Commenting on his decision to exclude Labović, Ivković reportedly stated that "Labović has been having issues with his weight as he recently became a father and probably celebrated a little too much".

Stung by Ivković's comment, Labović responded months later, in September 2012, by putting out a bitter, somewhat cryptic, and highly unusual press release published by Serbian sports media outlets. Though Ivković's comments had been made months earlier, Labović's press release came following the completion of the EuroBasket qualifying cycle in which Serbia barely qualified on basket difference despite being in what most considered to be an easy qualifying group alongside Montenegro, Israel, Estonia, Iceland, and Slovakia.

In the release, Labović criticizes 68-year-old Ivković's professional integrity and coaching skills, accusing the famous coach of letting his agent Miško Ražnatović of the BeoBasket agency exert an undue influence when it comes to squad selection for the national team. Among other things, addressing Ivković directly, Labović said:
Mr. Ivković, I'd like to remind everyone of the year 2008 when I was the Adriatic League leading scorer and the MVP of every competition possible, all of which wasn't enough to make your national squad that had been put together by a certain managerial agency. That year, 2008, your team selection raised the transfer market price for a lot of players that never deserved it, while lowering mine considerably. Ninety percent of the players that participated in that qualifying cycle soon made millions as a result of the exposure received through the national team. I later did too, thank God, despite not being in the national team, despite being ignored by that managerial agency, and despite your phone calls around Europe to give instructions how players should play...... I don't think you're much of a coach. In fact I don't think you're a coach at all. You're more of a basketball philosopher. You won two Euroleagues, spending €970 million in the process.... I'm not playing for Real or Barcelona, but over the last three years I've got more basketball action in my legs than 80% of your national squad. While you're heading that team, nothing will change—Teodosić will always be hogging the ball before passing to Krle and that's the entire game plan. The rest of the players might as well be mascots cheering on the sidelines, which is the same role they have in their clubs. I suggest you consider a quiet life in retirement. I, for my part, will still be fat, playing 25-30 minutes per game, and making money despite not getting your endorsement.

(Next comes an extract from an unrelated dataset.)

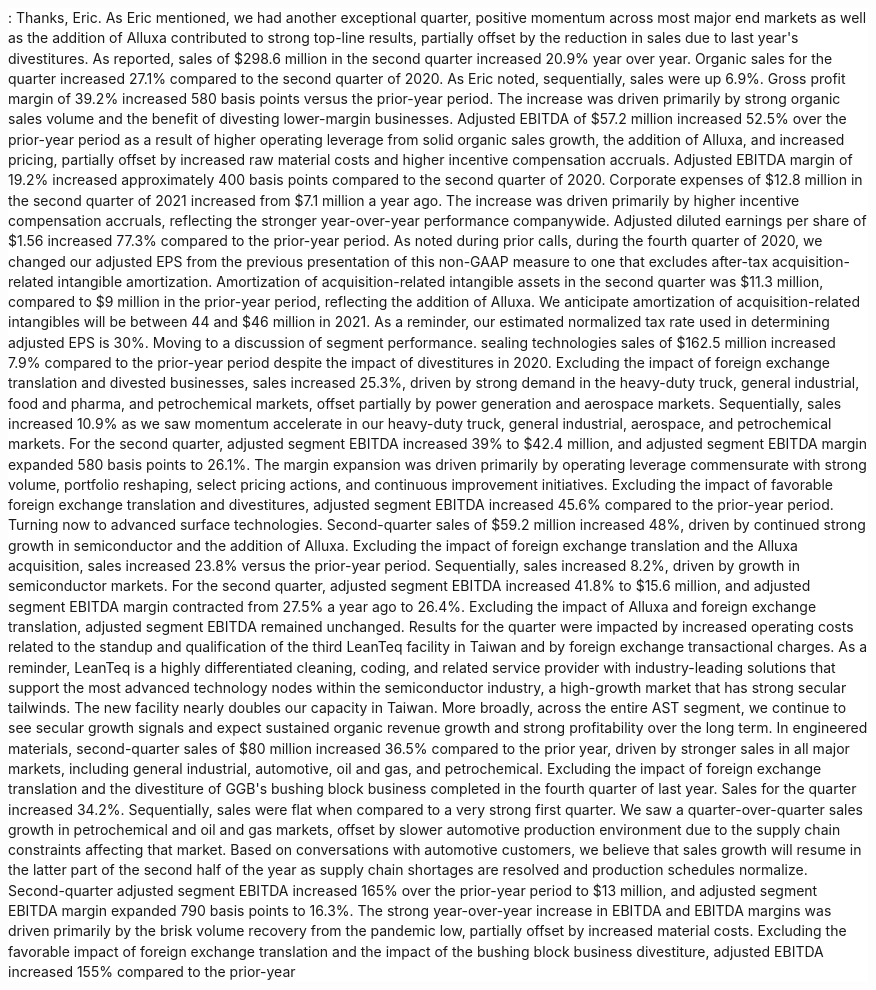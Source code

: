 : Thanks, Eric. As Eric mentioned, we had another exceptional quarter, positive momentum across most major end markets as well as the addition of Alluxa contributed to strong top-line results, partially offset by the reduction in sales due to last year's divestitures. As reported, sales of $298.6 million in the second quarter increased 20.9% year over year. Organic sales for the quarter increased 27.1% compared to the second quarter of 2020. As Eric noted, sequentially, sales were up 6.9%. Gross profit margin of 39.2% increased 580 basis points versus the prior-year period. The increase was driven primarily by strong organic sales volume and the benefit of divesting lower-margin businesses. Adjusted EBITDA of $57.2 million increased 52.5% over the prior-year period as a result of higher operating leverage from solid organic sales growth, the addition of Alluxa, and increased pricing, partially offset by increased raw material costs and higher incentive compensation accruals. Adjusted EBITDA margin of 19.2% increased approximately 400 basis points compared to the second quarter of 2020. Corporate expenses of $12.8 million in the second quarter of 2021 increased from $7.1 million a year ago. The increase was driven primarily by higher incentive compensation accruals, reflecting the stronger year-over-year performance companywide. Adjusted diluted earnings per share of $1.56 increased 77.3% compared to the prior-year period. As noted during prior calls, during the fourth quarter of 2020, we changed our adjusted EPS from the previous presentation of this non-GAAP measure to one that excludes after-tax acquisition-related intangible amortization. Amortization of acquisition-related intangible assets in the second quarter was $11.3 million, compared to $9 million in the prior-year period, reflecting the addition of Alluxa. We anticipate amortization of acquisition-related intangibles will be between 44 and $46 million in 2021. As a reminder, our estimated normalized tax rate used in determining adjusted EPS is 30%. Moving to a discussion of segment performance. sealing technologies sales of $162.5 million increased 7.9% compared to the prior-year period despite the impact of divestitures in 2020. Excluding the impact of foreign exchange translation and divested businesses, sales increased 25.3%, driven by strong demand in the heavy-duty truck, general industrial, food and pharma, and petrochemical markets, offset partially by power generation and aerospace markets. Sequentially, sales increased 10.9% as we saw momentum accelerate in our heavy-duty truck, general industrial, aerospace, and petrochemical markets. For the second quarter, adjusted segment EBITDA increased 39% to $42.4 million, and adjusted segment EBITDA margin expanded 580 basis points to 26.1%. The margin expansion was driven primarily by operating leverage commensurate with strong volume, portfolio reshaping, select pricing actions, and continuous improvement initiatives. Excluding the impact of favorable foreign exchange translation and divestitures, adjusted segment EBITDA increased 45.6% compared to the prior-year period. Turning now to advanced surface technologies. Second-quarter sales of $59.2 million increased 48%, driven by continued strong growth in semiconductor and the addition of Alluxa. Excluding the impact of foreign exchange translation and the Alluxa acquisition, sales increased 23.8% versus the prior-year period. Sequentially, sales increased 8.2%, driven by growth in semiconductor markets. For the second quarter, adjusted segment EBITDA increased 41.8% to $15.6 million, and adjusted segment EBITDA margin contracted from 27.5% a year ago to 26.4%. Excluding the impact of Alluxa and foreign exchange translation, adjusted segment EBITDA remained unchanged. Results for the quarter were impacted by increased operating costs related to the standup and qualification of the third LeanTeq facility in Taiwan and by foreign exchange transactional charges. As a reminder, LeanTeq is a highly differentiated cleaning, coding, and related service provider with industry-leading solutions that support the most advanced technology nodes within the semiconductor industry, a high-growth market that has strong secular tailwinds. The new facility nearly doubles our capacity in Taiwan. More broadly, across the entire AST segment, we continue to see secular growth signals and expect sustained organic revenue growth and strong profitability over the long term. In engineered materials, second-quarter sales of $80 million increased 36.5% compared to the prior year, driven by stronger sales in all major markets, including general industrial, automotive, oil and gas, and petrochemical. Excluding the impact of foreign exchange translation and the divestiture of GGB's bushing block business completed in the fourth quarter of last year. Sales for the quarter increased 34.2%. Sequentially, sales were flat when compared to a very strong first quarter. We saw a quarter-over-quarter sales growth in petrochemical and oil and gas markets, offset by slower automotive production environment due to the supply chain constraints affecting that market. Based on conversations with automotive customers, we believe that sales growth will resume in the latter part of the second half of the year as supply chain shortages are resolved and production schedules normalize. Second-quarter adjusted segment EBITDA increased 165% over the prior-year period to $13 million, and adjusted segment EBITDA margin expanded 790 basis points to 16.3%. The strong year-over-year increase in EBITDA and EBITDA margins was driven primarily by the brisk volume recovery from the pandemic low, partially offset by increased material costs. Excluding the favorable impact of foreign exchange translation and the impact of the bushing block business divestiture, adjusted EBITDA increased 155% compared to the prior-year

A few weeks after his press release, Labović's club Nizhny Novgorod led by the Serbian head coach Zoran Lukić, reprimanded the player although his punishment was not specified.

==Personal life==
On 19 July 2019, Labović was detained by police for public disturbance. The incident occurred at a pool party in the Belgrade suburb of Ovča where reportedly inebriated Labović began smashing bottles and verbally menacing the property's owner, identified in the Serbian press reports as Lazar M., who eventually called the police. After being kept for 12 hours at a Borča police station in order to sober up, Labović had a misdemeanour investigation request (prekršajna prijava) filed against him.

Labović was arrested in the Belgrade suburb of Železnik on 7 December 2021 in the immediate aftermath of an incident that reportedly saw him assault a taxi driver and drive off with his vehicle. The altercation reportedly began when Labović—while getting into the said taxi—took issue with the driver's request for Labović to have a seat in the back of the car in accordance with COVID-19 epidemiological measures.

On 9 May 2025, Labović died of a heart attack, at the age of 38.